Morale, secondo me: se Donadoni dovesse trovare la strada per evitare altre sconfitte di quelle che squagliano i calciatori, come quelle contro l'Atalanta o il Genoa, o altre imbarcate di gol come quelle contro Udinese e Milan – se insomma il Parma riuscisse ad arrivare vivo a gennaio, attaccato al gruppone di coda, la permanenza in Serie A diventerebbe un obiettivo impegnativo ma praticabile. A gennaio torneranno Cassani e Paletta, il mercato di riparazione potrebbe portare la mezzala e l'attaccante che servono: e d'altra parte nella mestizia generale della parte bassa della classifica non si vedono squadre così più forti e attrezzate del Parma. Il punto è che non tutti i pastrocchi si possono raddrizzare in corso d'opera, neppure con tutto il mestiere del mondo, e comunque non ogni anno: prima o poi arriva la stagione che non si fa improvvisare e questa al momento lo sembra. E Donadoni, che dopo la Nazionale ci ha messo parecchio per tornare a far parlar bene di sé, quanta voglia ha di lottare per restare in Serie A e magari uscirne male o farsi cacciare, il tutto per colpe in ultima istanza non sue?
Alfredo Giacobbe:
Il tentativo di passare al 3-5-2, a mio modo di vedere, è fondato su due ragioni, la prima delle quali è l’interpretazione del ruolo da parte di Ciccio Lodi. L’ex centrocampista di Catania e Genoa ha movimenti radicalmente diversi da quelli di Marchionni, sia in fase offensiva che in fase di non possesso. Marchionni si abbassava tra i due centrali di difesa, permetteva a questi di allargarsi ed ai terzini di alzarsi di conseguenza. Lodi invece aspetta la palla qualche metro più in avanti, ricevendola spesso spalle alla porta e già pressato dagli avversari, costretto poi ad appoggiarla ancora all’indietro in gran parte dei casi. Il passaggio alla difesa a tre è teso a migliorare la circolazione di palla a inizio azione. Non solo, nel 4-1-4-1 disegnato da Donadoni, Marchionni agiva da perfetto battitore libero davanti alla difesa; Lodi invece tende ad essere attratto dal pallone e prova spesso a pressare il portatore di palla, lasciando di conseguenza spazi enormi che gli avversari attaccano con efficacia. La seconda delle ragioni a cui accennavo è l’assenza di un incursore come Marco Parolo. Il gioco di Cassano era efficace proprio per la presenza del centrocampista: quando il barese usciva dalla marcatura per prendere palla, Parolo attaccava la linea. Delle due l’una: o i difensori seguivano Cassano, lasciando un buco per la percussione centrale che puntualmente arrivava; oppure restavano bassi, lasciando gli spazi che permettevano a Cassano di prendere palla e scegliere il suo ricevitore. Jorquera, Mauri e Galloppa si sono alternati nel ruolo d’interno sinistro ma nessuno ha le stesse caratteristiche del centrocampista passato alla Lazio. Nel nuovo modulo la cooperazione tra le due punte può supplire a questo aspetto: pensate alle squadre di Ventura schierate col 3-5-2, dove uno degli attaccanti attacca la profondità e l’altro viene incontro al portatore di palla.
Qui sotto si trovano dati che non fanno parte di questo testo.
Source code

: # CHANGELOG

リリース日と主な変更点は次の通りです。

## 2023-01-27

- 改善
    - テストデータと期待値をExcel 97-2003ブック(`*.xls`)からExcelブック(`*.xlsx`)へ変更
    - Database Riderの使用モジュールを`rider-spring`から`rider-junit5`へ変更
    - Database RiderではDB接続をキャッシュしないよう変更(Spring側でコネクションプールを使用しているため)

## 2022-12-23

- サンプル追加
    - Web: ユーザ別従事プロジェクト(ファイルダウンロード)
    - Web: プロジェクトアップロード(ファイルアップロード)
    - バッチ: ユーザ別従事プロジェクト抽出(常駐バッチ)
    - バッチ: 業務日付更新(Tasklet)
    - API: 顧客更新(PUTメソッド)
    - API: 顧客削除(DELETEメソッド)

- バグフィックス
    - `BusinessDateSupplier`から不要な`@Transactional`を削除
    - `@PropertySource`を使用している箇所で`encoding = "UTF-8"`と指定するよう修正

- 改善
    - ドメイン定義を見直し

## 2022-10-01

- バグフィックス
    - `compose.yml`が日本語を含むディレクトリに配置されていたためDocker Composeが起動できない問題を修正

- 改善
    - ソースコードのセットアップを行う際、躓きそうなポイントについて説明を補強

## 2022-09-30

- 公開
In definitiva, Donadoni è un allenatore capace ma che mal gestisce le pressioni, le esperienze di Napoli e della Nazionale lo dimostrano. Resta da vedere se la piazza e la dirigenza gli concederà del tempo per risolvere il suo busillis tattico. Alla riapertura del mercato di riparazione mancano tanti giorni, e tanti punti sono ancora in palio.